Mr Breyer argued that the storage of dynamic IP addresses by the German Government websites constituted the processing of personal data under the Data Protection Directive 95/46/EC. Such processing of personal data is generally unlawful, unless it is justified, for example by a previously given consent. The German Government maintained that dynamic IP addresses do not reveal an “identified” person and that they can only constitute personal data in circumstances where it would likely be reasonable for the website provider to obtain information from a third party to use in conjunction with the IP address to identify the user. To identify Mr Breyer, it would be necessary to obtain information held by the ISP, which, without a legal basis, it cannot provide to website providers. The German Government also submitted that the dynamic IP addresses are stored by the websites with the aim of preventing cyberattacks and prosecuting attackers.
Article 2 of the Data Protection Directive 95/46/EC: “personal data” shall mean any information relating to an identified or identifiable natural person (“data subject”); an identifiable person is one who can be identified, directly or indirectly, in particular by reference to an identification number or to one or more factors specific to his physical, physiological, mental, economic, cultural or social identity.”
Recital 26 of the Data Protection Directive 95/46/EC: “on the protection of individuals with regard to the processing of personal data and on the free movement of such data (Data Protection Directive) states that to determine whether a person is identifiable, "account should be taken of all the means likely reasonably to be used either by the controller or by any other person to identify the said person ..."
Article 7 of the Data Protection Directive 95/46/EC: “Member States shall provide that personal data may be processed only if”…. (f) processing is necessary for the purposes of the legitimate interests pursued by the controller or by the third party or parties to whom the data are disclosed, except where such interests are overridden by the interests or fundamental rights and freedoms of the data subject which require protection under Article 1(1).”
Questions referred to the Court of Justice of the European Union
The German Federal Court of Justice referred two questions to the Court of Justice of the European Union (“CJEU”):
1. Is a dynamic IP address with time of access, through which a user accessed a web page, "personal data” for a website provider, where the ISP has the additional information required to identify the data subject.
2. Does Article 7(f) of the Data Protection Directive 95/46/EC prohibit national law that seeks to limit the extent a website provider may justify its processing of personal data.
The Opinion of the Advocate General
The Advocate General responded as follows:
1. A dynamic IP address for a website provider constitutes "personal data", to the extent that an ISP has other additional data which could facilitate the identification of the user.
2. National legislation that does not allow a website provider to justify its processing of personal data for the purpose of pursuing its legitimate interests is incompatible with Article 7(f) of the Data Protection Directive 95/46/EC.
The Advocate General’s view is that in so far as a dynamic IP address helps to determine, either alone or in conjunction with other information, the owner of the device that accessed a particular webpage, it may be information relating to an "identifiable person" and therefore constitutes personal data.
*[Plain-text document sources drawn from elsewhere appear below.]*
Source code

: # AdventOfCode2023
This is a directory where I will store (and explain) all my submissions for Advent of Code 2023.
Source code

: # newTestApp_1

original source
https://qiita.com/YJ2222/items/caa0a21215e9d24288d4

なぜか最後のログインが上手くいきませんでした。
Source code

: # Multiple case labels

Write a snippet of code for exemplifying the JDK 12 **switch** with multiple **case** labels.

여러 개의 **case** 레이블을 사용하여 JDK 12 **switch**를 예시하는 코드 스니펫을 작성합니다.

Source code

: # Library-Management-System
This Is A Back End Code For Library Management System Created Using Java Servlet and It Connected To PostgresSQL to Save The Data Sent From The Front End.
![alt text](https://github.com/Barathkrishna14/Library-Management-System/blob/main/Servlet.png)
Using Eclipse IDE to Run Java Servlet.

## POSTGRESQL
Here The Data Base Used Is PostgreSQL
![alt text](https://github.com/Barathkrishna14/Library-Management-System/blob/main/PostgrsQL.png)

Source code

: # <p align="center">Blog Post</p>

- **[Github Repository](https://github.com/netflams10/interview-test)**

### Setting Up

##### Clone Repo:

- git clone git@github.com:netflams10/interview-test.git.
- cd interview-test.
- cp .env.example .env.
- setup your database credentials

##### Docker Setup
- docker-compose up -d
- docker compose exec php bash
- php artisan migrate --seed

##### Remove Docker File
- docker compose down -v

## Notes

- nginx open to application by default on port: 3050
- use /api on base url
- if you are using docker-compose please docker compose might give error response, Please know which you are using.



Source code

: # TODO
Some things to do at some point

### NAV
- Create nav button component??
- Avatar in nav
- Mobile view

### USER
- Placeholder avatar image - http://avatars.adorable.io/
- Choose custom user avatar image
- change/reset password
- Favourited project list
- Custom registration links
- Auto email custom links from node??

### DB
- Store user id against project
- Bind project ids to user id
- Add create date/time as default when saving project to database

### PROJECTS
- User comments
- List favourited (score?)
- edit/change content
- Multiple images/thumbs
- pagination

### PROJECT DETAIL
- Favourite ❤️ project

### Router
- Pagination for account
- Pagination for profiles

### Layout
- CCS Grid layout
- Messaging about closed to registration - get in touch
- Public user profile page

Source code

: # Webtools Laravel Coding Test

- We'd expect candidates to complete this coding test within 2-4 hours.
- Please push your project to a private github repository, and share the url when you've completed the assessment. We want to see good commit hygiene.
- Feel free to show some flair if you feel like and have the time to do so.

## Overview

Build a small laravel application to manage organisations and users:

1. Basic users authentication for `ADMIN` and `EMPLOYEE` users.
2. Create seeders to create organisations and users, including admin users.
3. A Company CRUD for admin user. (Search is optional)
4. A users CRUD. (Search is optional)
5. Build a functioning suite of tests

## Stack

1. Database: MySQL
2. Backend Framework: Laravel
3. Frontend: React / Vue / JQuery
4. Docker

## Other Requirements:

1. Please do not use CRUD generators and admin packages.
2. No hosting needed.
The Advocate General stated when reaching his decision that the ISP is a main player in the structure of the internet who is known with certainty to be in possession of the data required by a website provider to identify a user of the website. It is reasonable to think that the website provider may approach the ISP to obtain the information it would require to identify the user. It is the practical possibility that the data may be transferred, which is perfectly “reasonable”, that transforms the dynamic IP address into personal data for the website provider.
The Advocate General also recognised that Article 7(f) of the Data Protection Directive 95/46/EC is more generous than German domestic law in authorising use of personal data for the purposes of a data controller's legitimate interests. German domestic law should be interpreted to allow a website provider to justify the processing of personal data where it is necessary for the legitimate interests it pursues. In this case its legitimate interest is ensuring the proper functioning of its websites, though it will not be able to justify the processing where the legitimate interest is overridden by the interests or fundamental rights and freedoms of the user.
The Advocate General pointed out that the case was a novel one for the CJEU. In a previous case, Scarlet Extended SA v Societe, Case C-70/10, the CJEU stated that IP addresses ‘are protected personal data because they allow those users to be precisely identified’, however this was in a context in which the collection and identification of IP addresses was carried out by the ISP, not by a website provider.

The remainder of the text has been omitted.